Source: Chris Mannix, Yahoo Sports
TORONTO – Let’s call him “Coach A.” Coach A has been in City B for seven years. He inherited a team that was 22-60. By his third season, it was 48-34. He has made the playoffs for four straight seasons, advanced to a conference final and, entering the All-Star break, his team is sitting atop his conference.
A coach with those credentials should be among the highest paid, with airtight job security, right?
Right — except if you’re Dwane Casey, and you are coaching in Toronto.
Casey is headed to Los Angeles this weekend to coach Team LeBron in the All-Star Game. It’s an honor he never aspired to — Casey was an assistant on All-Star staffs in 1996 and ’98, which was good enough for him. Asked about going to L.A., Casey cites only two things: being the first Raptors coach to coach an All-Star team, and the fact that coaching it probably means your team is winning.
“I really never thought about [being the All-Star coach],” Casey told Yahoo Sports. “The only thing I think about is doing the boring things every day to win. That’s what I worry about. That’s why I’m probably boring as a coach.”
Boring, perhaps. Successful, definitely. Toronto is 41-16 entering the All-Star break, with a two-game cushion over Boston for the top spot. The Raps are riding a seven-game winning streak, have won nine of their last 10 and own the best home record (24-4) in the NBA.
Credit often — and rightfully — begins with the stars, DeMar DeRozan and Kyle Lowry, who will join Casey in L.A. Serge Ibaka is having a fine two-way season, while Toronto’s unheralded bench (Delon Wright, Fred VanVleet, Pascal Siakam) has emerged as one of the best in basketball.
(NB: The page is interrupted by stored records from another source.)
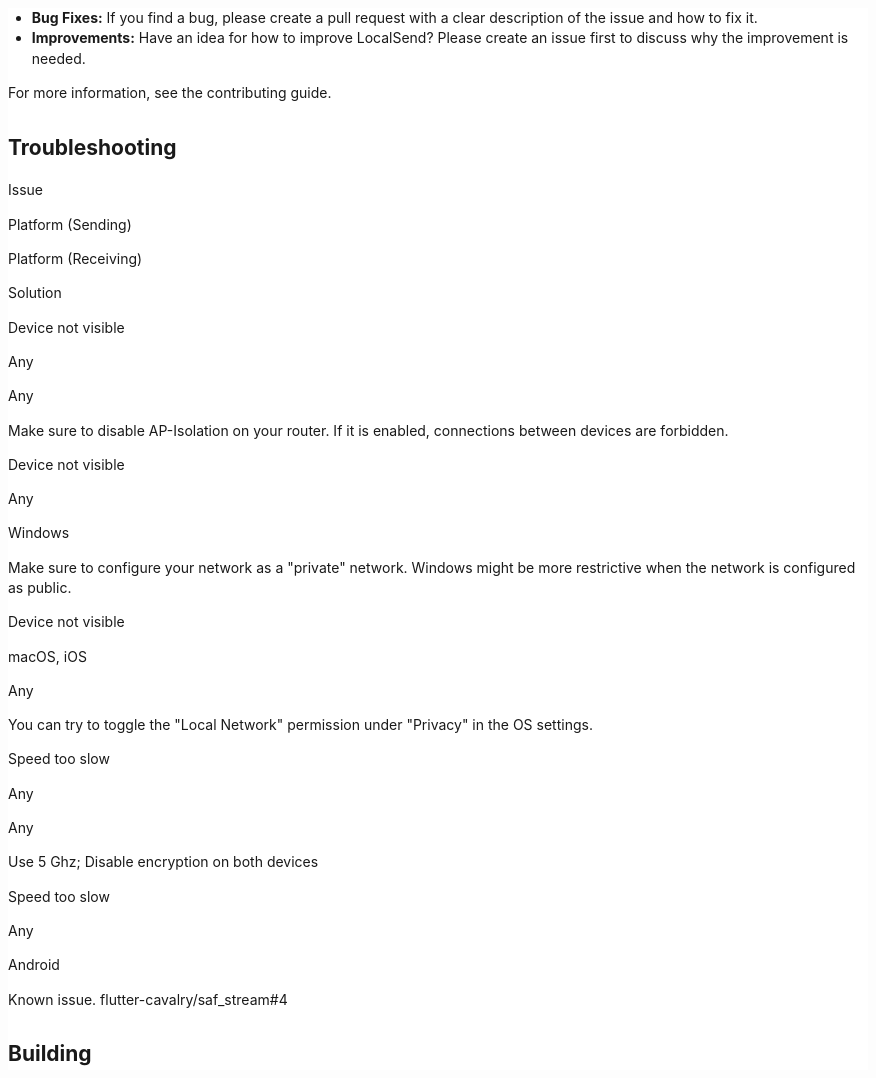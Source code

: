 -   **Bug Fixes:** If you find a bug, please create a pull request with a clear description of the issue and how to fix it.
-   **Improvements:** Have an idea for how to improve LocalSend? Please create an issue first to discuss why the improvement is needed.

For more information, see the contributing guide.

Troubleshooting
---------------

Issue

Platform (Sending)

Platform (Receiving)

Solution

Device not visible

Any

Any

Make sure to disable AP-Isolation on your router. If it is enabled, connections between devices are forbidden.

Device not visible

Any

Windows

Make sure to configure your network as a "private" network. Windows might be more restrictive when the network is configured as public.

Device not visible

macOS, iOS

Any

You can try to toggle the "Local Network" permission under "Privacy" in the OS settings.

Speed too slow

Any

Any

Use 5 Ghz; Disable encryption on both devices

Speed too slow

Any

Android

Known issue. flutter-cavalry/saf\_stream#4

Building
--------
Casey? There is often a perception that Casey is just along for the ride.
Think about it: When is Casey not on the hot seat? “My butt is burning from being on the hot seat every year,” Casey said, laughing. His offenses — ranked in the top 10 the last four seasons — have been deemed too simplistic and it often felt like the Raptors were one early playoff exit from GM Masai Ujiri — who inherited Casey when he took the job in 2013 — letting Casey go.
“Honestly though, I don’t feel that way,” Casey said. “I’m coaching to win, and I don’t worry about all that outside crap. I know what we’re doing here, I’m proud of what we’re doing here. Ownership, they are supportive. A lot of [the hot-seat talk] is hopefully media driven because I think people appreciate what we’re working with, developing players and getting better every year.